TNI Jelaskan Operasi di Papua dengan Tewasnya Warga Sipil Peristiwa Berbeda

Sedang Trending 5 jam yang lalu

Jakarta -

Kabidpenum Puspen TNI, Kolonel Laut (P) Agung Saptoadi, buka bunyi mengenai info nan beredar mengenai penembakan seorang anak di Papua. Agung mengatakan terdapat dua peristiwa berbeda terjadi pada 14 April 2026.

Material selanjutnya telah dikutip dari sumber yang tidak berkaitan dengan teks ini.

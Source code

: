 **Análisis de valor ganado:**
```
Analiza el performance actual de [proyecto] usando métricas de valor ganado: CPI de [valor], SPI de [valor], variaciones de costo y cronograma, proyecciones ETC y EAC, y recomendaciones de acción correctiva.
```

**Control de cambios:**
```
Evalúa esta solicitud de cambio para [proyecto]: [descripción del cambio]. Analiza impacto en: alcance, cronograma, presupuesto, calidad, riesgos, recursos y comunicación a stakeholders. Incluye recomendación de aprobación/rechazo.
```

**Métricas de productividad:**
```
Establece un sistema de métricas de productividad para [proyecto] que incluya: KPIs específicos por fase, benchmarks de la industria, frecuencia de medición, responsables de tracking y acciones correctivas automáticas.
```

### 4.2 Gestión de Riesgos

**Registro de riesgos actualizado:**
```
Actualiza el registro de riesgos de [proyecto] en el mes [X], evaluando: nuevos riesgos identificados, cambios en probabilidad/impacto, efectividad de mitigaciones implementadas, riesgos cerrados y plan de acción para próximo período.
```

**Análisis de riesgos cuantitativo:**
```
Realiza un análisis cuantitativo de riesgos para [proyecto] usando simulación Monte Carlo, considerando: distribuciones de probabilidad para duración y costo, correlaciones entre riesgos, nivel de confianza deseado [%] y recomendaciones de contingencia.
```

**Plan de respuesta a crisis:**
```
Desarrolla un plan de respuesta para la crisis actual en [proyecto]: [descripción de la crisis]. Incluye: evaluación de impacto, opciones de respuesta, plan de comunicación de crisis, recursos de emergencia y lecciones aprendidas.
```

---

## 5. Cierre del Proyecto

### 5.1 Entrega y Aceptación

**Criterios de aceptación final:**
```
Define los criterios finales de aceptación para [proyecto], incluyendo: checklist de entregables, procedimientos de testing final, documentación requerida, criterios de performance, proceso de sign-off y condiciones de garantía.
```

Dia mengatakan kejadian pertama terjadi di Kampung Kembru, Papua, di mana pasukan TNI terlibat kontak tembak dengan golongan bersenjata OPM. Berdasarkan laporan masyarakat, keberadaan golongan tersebut diketahui di wilayah itu, nan kemudian memicu patroli dari prajurit TNI.

"Saat tiba di lokasi, tim mendapat tembakan dari golongan bersenjata tersebut sehingga terjadi kontak tembak. Dalam peristiwa ini, empat orang dari golongan bersenjata OPM sukses dilumpuhkan," kata Agung dalam keterangannya, Sabtu (18/4/2026).

SCROLL TO CONTINUE WITH CONTENT

Pihaknya juga mengamankan sejumlah peralatan bukti nan mengindikasikan aktivitas golongan bersenjata. Di antaranya, senjata rakitan, senapan angin, munisi kaliber 5,56 mm dan 7,62 mm, serta beragam senjata tajam seperti parang dan pisau.

"Ditemukan pula perlengkapan komunikasi berupa beberapa unit telepon genggam dan handy talky (HT), bendera OPM, serta arsip identitas dan perlengkapan pribadi lainnya," jelasnya.

Sementara itu, dia mengatakan kejadian kedua terjadi di Kampung Jigiunggi, nan berjarak nyaris 7 kilometer dari Kampung Kembru. Dalam kejadian ini, pihaknya menerima laporan dari kepala kampung setempat mengenai seorang anak nan meninggal bumi akibat luka tembak.

"TNI segera melakukan pengecekan dan memastikan adanya korban tersebut. Namun demikian, hingga saat ini tetap dilakukan pendalaman dan penyelidikan untuk mengetahui penyebab pasti kejadian," ujarnya.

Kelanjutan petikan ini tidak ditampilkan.